Finding the min and max number of an array

Question

When I run this program, it finds the max number but always prints 0.0 as the minimum.

When I use Double.POSITIVE_INFINITY and Double.NEGATIVE_INFINITY instead of setting smallest and largest to x[0], it works correctly.

Using Math.min and Math.max also gives me the same error but works with Double.POSITIVE_INFINITY and Double.NEGATIVE_INFINITY as well. I looked at several other similar questions and I'm not allowed to use Array.sort or any of the other suggestions people post.

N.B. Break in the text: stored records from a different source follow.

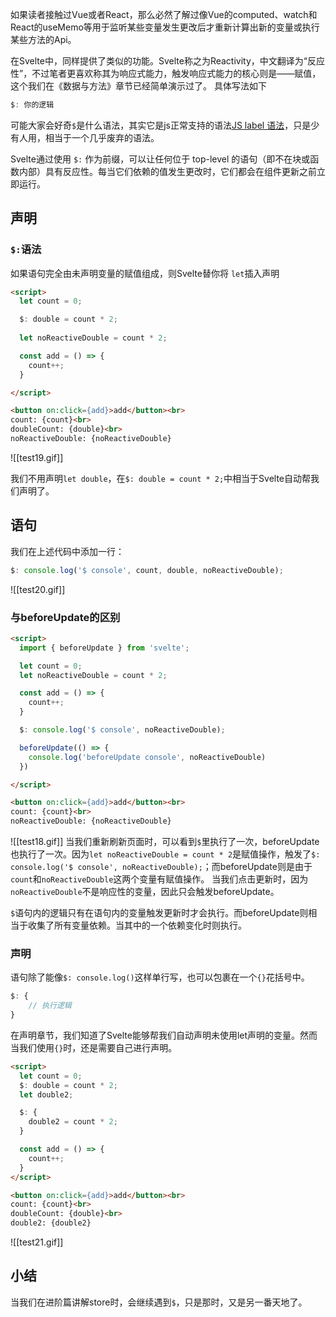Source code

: 如果读者接触过Vue或者React，那么必然了解过像Vue的computed、watch和React的useMemo等用于监听某些变量发生更改后才重新计算出新的变量或执行某些方法的Api。

在Svelte中，同样提供了类似的功能。Svelte称之为Reactivity，中文翻译为“反应性”，不过笔者更喜欢称其为响应式能力，触发响应式能力的核心则是——赋值，这个我们在《数据与方法》章节已经简单演示过了。
具体写法如下
```javascript
$: 你的逻辑
```

可能大家会好奇`$`是什么语法，其实它是js正常支持的语法[JS label 语法](https://developer.mozilla.org/en-US/docs/Web/JavaScript/Reference/Statements/label)，只是少有人用，相当于一个几乎废弃的语法。
  
Svelte通过使用 `$:` 作为前缀，可以让任何位于 top-level 的语句（即不在块或函数内部）具有反应性。每当它们依赖的值发生更改时，它们都会在组件更新之前立即运行。

## 声明

### `$:`语法

如果语句完全由未声明变量的赋值组成，则Svelte替你将 `let`插入声明
```html
<script>
  let count = 0;

  $: double = count * 2;
  
  let noReactiveDouble = count * 2;

  const add = () => {
    count++;
  }

</script>

<button on:click={add}>add</button><br>
count: {count}<br>
doubleCount: {double}<br>
noReactiveDouble: {noReactiveDouble}
```

![[test19.gif]]

我们不用声明`let double`，在`$: double = count * 2;`中相当于Svelte自动帮我们声明了。

## 语句

我们在上述代码中添加一行：
```javascript
$: console.log('$ console', count, double, noReactiveDouble);
```

![[test20.gif]]

### 与beforeUpdate的区别

```html
<script>
  import { beforeUpdate } from 'svelte';

  let count = 0;
  let noReactiveDouble = count * 2;

  const add = () => {
    count++;
  }

  $: console.log('$ console', noReactiveDouble);

  beforeUpdate(() => {
    console.log('beforeUpdate console', noReactiveDouble)
  })

</script>

<button on:click={add}>add</button><br>
count: {count}<br>
noReactiveDouble: {noReactiveDouble}
```

![[test18.gif]]
当我们重新刷新页面时，可以看到`$`里执行了一次，beforeUpdate也执行了一次。因为`let noReactiveDouble = count * 2`是赋值操作，触发了`$: console.log('$ console', noReactiveDouble);`；而beforeUpdate则是由于`count`和`noReactiveDouble`这两个变量有赋值操作。
当我们点击更新时，因为`noReactiveDouble`不是响应性的变量，因此只会触发beforeUpdate。

`$`语句内的逻辑只有在语句内的变量触发更新时才会执行。而beforeUpdate则相当于收集了所有变量依赖。当其中的一个依赖变化时则执行。

### 声明
语句除了能像`$: console.log()`这样单行写，也可以包裹在一个`{}`花括号中。
```javascript
$: {
	// 执行逻辑
}
```
在声明章节，我们知道了Svelte能够帮我们自动声明未使用let声明的变量。然而当我们使用`{}`时，还是需要自己进行声明。

```html
<script>
  let count = 0;
  $: double = count * 2;
  let double2;

  $: {
    double2 = count * 2;
  }

  const add = () => {
    count++;
  }
</script>

<button on:click={add}>add</button><br>
count: {count}<br>
doubleCount: {double}<br>
double2: {double2}
```

![[test21.gif]]

## 小结
当我们在进阶篇讲解store时，会继续遇到`$`，只是那时，又是另一番天地了。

I just want to know why setting both variables to x[0] only ever works to find the largest number, whether I declare that variable first, second or set it equal (Double largest, smallest = x[0]).

public class MaxAndMin {
    public static void main (String[] args) {
        Scanner s= new Scanner(System.in);
        System.out.println("How many numbers would you like to enter?");
        int n= s.nextInt();

        double[] x= new double[n];
        double smallest= x[0]; //double smallest= Double.POSITIVE_INFINITY; 
        double largest= x[0]; //double largest= Double.NEGATIVE_INFINITY;

        for (int i=0; i<x.length; i++) {
            x[i]= kbd.nextDouble();

            if (x[i] > largest) {
                largest = x[i];

            } else if (x[i] < smallest) {
                smallest = x[i];
            }
        }
        System.out.println("Smallest number: " + smallest + " Largest number: " + largest);
    }
}

Answer 1

When you initialize smallest and largest , you haven't put any values into x , so its elements are just the default values that the array was created with, ie zero.

Hence, you will only find a smaller smallest value if one is less than zero (or a larger largest value if one is greater than zero).

You should use the POSITIVE_INFINITY and NEGATIVE_INFINITY to initialize the values, since all values are smaller and larger than these respectively.

---

Alternatively, you can initalize smallest = largest = x[0] in the for loop when i == 0 . However, the former approach is preferable, since it does not require checking i == 0 on every iteration.

---

Alternatively, you can move the first assignment out of the loop:

x[0] = smallest = largest = kbd.nextDouble();
for (int i = 1; i<x.length; i++) {
  x[i] = kbd.nextDouble();
  ...

This avoids checking i == 0 repeatedly, but you have to duplicate the kbd.nextDouble() . I'd still use the first approach.